Sometimes the faces attached to these memories are the ones that pop into my head. Again, most of the time I can identify the faces on my own. Other times I am so plagued by the itch of having to know that I don't even get dressed. I just run out to the garage, and scrounge for my yearbooks that are stashed in the memory chest I made in middle school.
Before we get too far into this piece, I want it to be known that I am not perfect either. I have said mean things. I was very annoying and extremely weird growing up. None of that matters and tolerance should be taught before anything else.
In those yearbooks, are the names and faces of my own personal Mean Girls cast. I couldn't even try to segment them from each other, into their own "roles" because nine times out of ten all of them would be part of the ring of torment.
Three days ago, I did exactly what I spoke of just now, and drug my yearbooks upstairs. Oh, how mad my mom would be if she knew. Nowadays, I don't think about high school or middle school most of the time but there are some pieces of my foundation that creak, threaten to snap, and sink me if I let them take too much control. It can make accepting things, myself especially, difficult.
I'm writing this in hopes that it will bring to light how miserable even moderate, seldom bullying can affect someone for the rest of their natural life. I doubt that the girls and boys, now women and men, who poked fun at me would want the same things to happen to their children.
A quick facebook search calms my nerves, though, as only a small percentage of these people now have children. The most pertinent females in my memory are still partying up their twenties, while most of the men are now daddies to the daughters and sons of our next generation. I can only hope that they raise them better than our parents did us.
I have been a resident at three different high schools, and none were different from the last. In my first high school, I sat on a stage to eat lunch with mostly the "artsy upperclassmen" and a few other freshmen. Obviously, it's lunch time and we've all recently been confined inside because winter has arrived and tempers were high with tension so loud my skin was buzzing. Caylen and I were just sitting and chatting, about self-destruction most likely, when an orange exploded all over the both of us.

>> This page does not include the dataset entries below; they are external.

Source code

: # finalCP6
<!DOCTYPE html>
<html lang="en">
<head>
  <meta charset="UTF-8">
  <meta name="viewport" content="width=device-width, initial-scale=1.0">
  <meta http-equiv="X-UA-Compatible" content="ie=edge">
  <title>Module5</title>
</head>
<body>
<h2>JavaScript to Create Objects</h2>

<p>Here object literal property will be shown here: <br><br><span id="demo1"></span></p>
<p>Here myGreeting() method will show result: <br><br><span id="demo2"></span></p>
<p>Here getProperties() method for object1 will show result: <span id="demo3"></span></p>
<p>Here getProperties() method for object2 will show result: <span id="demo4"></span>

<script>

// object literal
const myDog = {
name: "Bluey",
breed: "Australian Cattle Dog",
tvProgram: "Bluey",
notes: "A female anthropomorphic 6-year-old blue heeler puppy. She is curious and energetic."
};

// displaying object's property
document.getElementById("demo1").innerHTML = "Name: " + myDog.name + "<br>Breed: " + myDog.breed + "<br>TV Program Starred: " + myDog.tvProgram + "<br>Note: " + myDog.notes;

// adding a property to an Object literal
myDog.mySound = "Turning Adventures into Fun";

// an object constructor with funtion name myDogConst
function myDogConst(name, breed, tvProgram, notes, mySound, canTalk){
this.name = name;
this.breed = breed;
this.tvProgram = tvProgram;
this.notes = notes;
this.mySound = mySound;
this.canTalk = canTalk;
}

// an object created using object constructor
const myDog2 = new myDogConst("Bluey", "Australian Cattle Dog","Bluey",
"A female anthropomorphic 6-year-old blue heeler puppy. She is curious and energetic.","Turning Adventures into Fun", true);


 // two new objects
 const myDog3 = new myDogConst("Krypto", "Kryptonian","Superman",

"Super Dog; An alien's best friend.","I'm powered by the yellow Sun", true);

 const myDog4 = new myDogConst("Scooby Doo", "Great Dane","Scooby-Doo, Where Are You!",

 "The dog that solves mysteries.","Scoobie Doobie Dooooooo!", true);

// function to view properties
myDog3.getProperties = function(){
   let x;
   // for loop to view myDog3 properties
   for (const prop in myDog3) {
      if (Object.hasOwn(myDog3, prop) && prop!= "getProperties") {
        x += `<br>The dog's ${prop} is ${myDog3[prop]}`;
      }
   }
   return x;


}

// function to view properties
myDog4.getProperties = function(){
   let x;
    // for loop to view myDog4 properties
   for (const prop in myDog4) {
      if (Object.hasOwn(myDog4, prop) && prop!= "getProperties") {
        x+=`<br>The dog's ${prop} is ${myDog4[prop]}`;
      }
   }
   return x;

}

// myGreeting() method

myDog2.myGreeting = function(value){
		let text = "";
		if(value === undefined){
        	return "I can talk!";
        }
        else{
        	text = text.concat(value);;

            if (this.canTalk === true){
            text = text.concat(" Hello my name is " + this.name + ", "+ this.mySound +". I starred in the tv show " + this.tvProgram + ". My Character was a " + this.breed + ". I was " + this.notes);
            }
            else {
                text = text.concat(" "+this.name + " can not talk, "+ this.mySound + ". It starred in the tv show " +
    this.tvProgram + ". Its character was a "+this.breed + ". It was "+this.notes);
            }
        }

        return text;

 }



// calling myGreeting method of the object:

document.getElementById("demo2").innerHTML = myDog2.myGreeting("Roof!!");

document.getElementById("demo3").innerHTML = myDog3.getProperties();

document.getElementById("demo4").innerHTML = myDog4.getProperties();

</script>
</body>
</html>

There had been no confrontation before that, and now we were both covered in citrus. I literally never even knew why and I can only guess that it's because we were different. Emotional. Definitely more mature than the males at that circle table. Even now, recalling the instance, we weren't doing anything but minding our own business. What had we done, to be ridiculed so harshly in front of a room full of our peers?

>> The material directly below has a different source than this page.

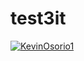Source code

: # test3it





[![KevinOsorio1](https://circleci.com/gh/kevinOsorio1/test3it.svg?style=svg)](https://app.circleci.com/pipelines/github/kevinOsorio1/test3it?branch=master&filter=all&status=none&status=success)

Nothing. We had done nothing.
Of course, that's just one instance. There are countless things along these lines that I experienced alone, from my fellow "sisters." The people who I no longer personally know, but have had so many run-ins with. Dorian through Britani to Jeremy. From being called "Miss Backne" to a "fucking nasty bulimic" to the infamous rumour that paved the way to me being called "Polly Pocket" until the last time I stepped in that building. Even after I moved, it didn't stop. "You look like a boy." or "Is that supposed to be cute?" in reference to the pink lines on my arms. Even better than those was the, "If you're going to try and kill yourself, at least do it right. It's down the street, not across the road." Until those words, I didn't even realise I was "doing it wrong." The words I'm talking about here are just a handful of the things said to me, the ones that struck the most fragile cords.

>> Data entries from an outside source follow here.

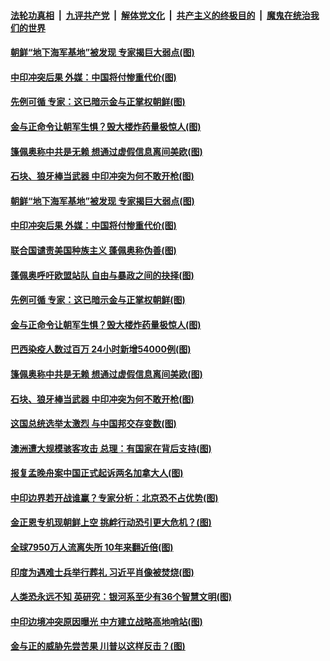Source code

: 

####  [法轮功真相](../../../../basic/blob/master/README.md?t=06211231) &nbsp;|&nbsp; [九评共产党](../../../../9ping.md/blob/master/README.md?t=06211231) &nbsp;|&nbsp; [解体党文化](../../../../jtdwh.md/blob/master/README.md?t=06211231)  &nbsp;|&nbsp; [共产主义的终极目的](../../../../gczydzjmd.md/blob/master/README.md?t=06211231) &nbsp;|&nbsp; [魔鬼在统治我们的世界](../../../../mgztzwmdsj.md/blob/master/README.md?t=06211231) 

#### [朝鲜“地下海军基地”被发现 专家揭巨大弱点(图)](../pages/p9/937152.md?t=06211231) 

#### [中印冲突后果 外媒：中国将付惨重代价(图)](../pages/p9/937150.md?t=06211231) 

#### [先例可循 专家：这已暗示金与正掌权朝鲜(图)](../pages/p9/937143.md?t=06211231) 

#### [金与正命令让朝军生惧？毁大楼炸药量极惊人(图)](../pages/p9/937061.md?t=06211231) 

#### [篷佩奥称中共是无赖 想通过虚假信息离间美欧(图)](../pages/p9/937106.md?t=06211231) 

#### [石块、狼牙棒当武器 中印冲突为何不敢开枪(图)](../pages/p9/937048.md?t=06211231) 

#### [朝鲜“地下海军基地”被发现 专家揭巨大弱点(图)](../pages/p9/937152.md?t=06211231) 

#### [中印冲突后果 外媒：中国将付惨重代价(图)](../pages/p9/937150.md?t=06211231) 

#### [联合国谴责美国种族主义 蓬佩奥称伪善(图)](../pages/p9/937213.md?t=06211231) 

#### [蓬佩奥呼吁欧盟站队 自由与暴政之间的抉择(图)](../pages/p9/937188.md?t=06211231) 

#### [先例可循 专家：这已暗示金与正掌权朝鲜(图)](../pages/p9/937143.md?t=06211231) 

#### [金与正命令让朝军生惧？毁大楼炸药量极惊人(图)](../pages/p9/937061.md?t=06211231) 

#### [巴西染疫人数过百万 24小时新增54000例(图)](../pages/p9/937113.md?t=06211231) 

#### [篷佩奥称中共是无赖 想通过虚假信息离间美欧(图)](../pages/p9/937106.md?t=06211231) 

#### [石块、狼牙棒当武器 中印冲突为何不敢开枪(图)](../pages/p9/937048.md?t=06211231) 

#### [这国总统选举太激烈 与中国邦交存变数(图)](../pages/p9/937103.md?t=06211231) 

#### [澳洲遭大规模骇客攻击 总理：有国家在背后支持(图)](../pages/p9/937006.md?t=06211231) 

#### [报复孟晚舟案中国正式起诉两名加拿大人(图)](../pages/p9/937053.md?t=06211231) 


#### [中印边界若开战谁赢？专家分析：北京恐不占优势(图)](../pages/p9/937023.md?t=06211231) 

#### [金正恩专机现朝鲜上空 挑衅行动恐引更大危机？(图)](../pages/p9/936934.md?t=06211231) 

#### [全球7950万人流离失所 10年来翻近倍(图)](../pages/p9/936999.md?t=06211231) 

#### [印度为遇难士兵举行葬礼 习近平肖像被焚烧(图)](../pages/p9/936998.md?t=06211231) 

#### [人类恐永远不知 英研究：银河系至少有36个智慧文明(图)](../pages/p9/936944.md?t=06211231) 

#### [中印边境冲突原因曝光 中方建立战略高地哨站(图)](../pages/p9/936925.md?t=06211231) 

#### [金与正的威胁先尝苦果 川普以这样反击？(图)](../pages/p9/936907.md?t=06211231)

In a time of political turmoil, I beg those that are continuing into parenthood, to teach their small creatures how to love everyone. That's what they're made to do, is love. They don't understand the bigger picture and while they will at some point, right now all they're concerned with is you. My boyfriend's daughter is already in preschool and I fear greatly for that bright untainted soul. I fear for her, just as I did myself.
From, the annoying weird kid who moved away.